Trump is getting on in years; Biden is pushing it; Pelosi is heading the same way, but they are all still hanging on. They are 76, soon to be 80 and 82, respectively. This isn’t a question of ageism or “get out of the way, old man,” it is simply difficult to make room for younger people and new ideas and experiences.

Among many surprises, the midterm elections in the U.S. have given the Democrats the desire to reinvent their world. Nancy Pelosi, who has stepped down from her role as Speaker of the House of Representatives with the Republican victory, will now settle for the role of congresswoman in California, a task she has assumed for … 35 years.

Steny Hoyer, who is less well known, was second in the House behind Pelosi. He too has chosen to step down from Democratic leadership but will continue to represent Maryland’s 5th District, which he has already done for … 41 years.

According to his entourage, Joe Biden has maintained a breakneck pace in Asia over the last few days. But he is showing signs of fatigue, dragging out his words, getting bogged down in his sentences, getting lost in his speeches. Perhaps one term for the octogenarian president is enough!

It Was So Much Better Before!

If Joe Biden decides to run for re-election, it will be mainly because of Donald Trump. He beat him once, and, so he often says, he can do it again. Not a good idea after the speech the ex-president delivered at Mar-a-Lago on Tuesday, which demonstrates in itself the risk posed by septuagenarians — and octogenarians — who cling on.

Trump served up a barely modified rehash of his 2017 swearing-in speech, the famous “American carnage” with borders wide open to fentanyl traffickers and blood flowing in city streets from crime that Biden’s radical leftist Democrats are not fighting. No new ideas from the 45th president, just the nostalgia of his four years in the White House as an alternative. Hopeless!

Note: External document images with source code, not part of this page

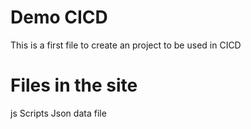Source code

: # Demo CICD

This is a first file to create an project to be used in CICD

# Files in the site

js Scripts 
Json data file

Almost Everywhere Is the Same

The U.S. does not have a monopoly on leaders who stay in power a little too long. In China, Xi Jinping may be only 69 years old, but with his political and constitutional shenanigans, he has ensured that he will be undefeatable for a good decade. Vladimir Putin, in his 70s, has gone to the trouble of removing, imprisoning and even murdering those who could threaten his authority. We will see if the setbacks in his war in Ukraine will prove that he was his own worst enemy.

Luckily, younger leaders are emerging here and there. Giorgia Meloni, the newly elected head of the Italian government, is 45, while France’s Emmanuel Macron is 44, as is Volodymyr Zelenskyy in Ukraine.

Who in the U.S. is in that same age bracket? Ron DeSantis, the Republican governor of Florida, whom Donald Trump sees encroaching on his territory. Well, we shall see!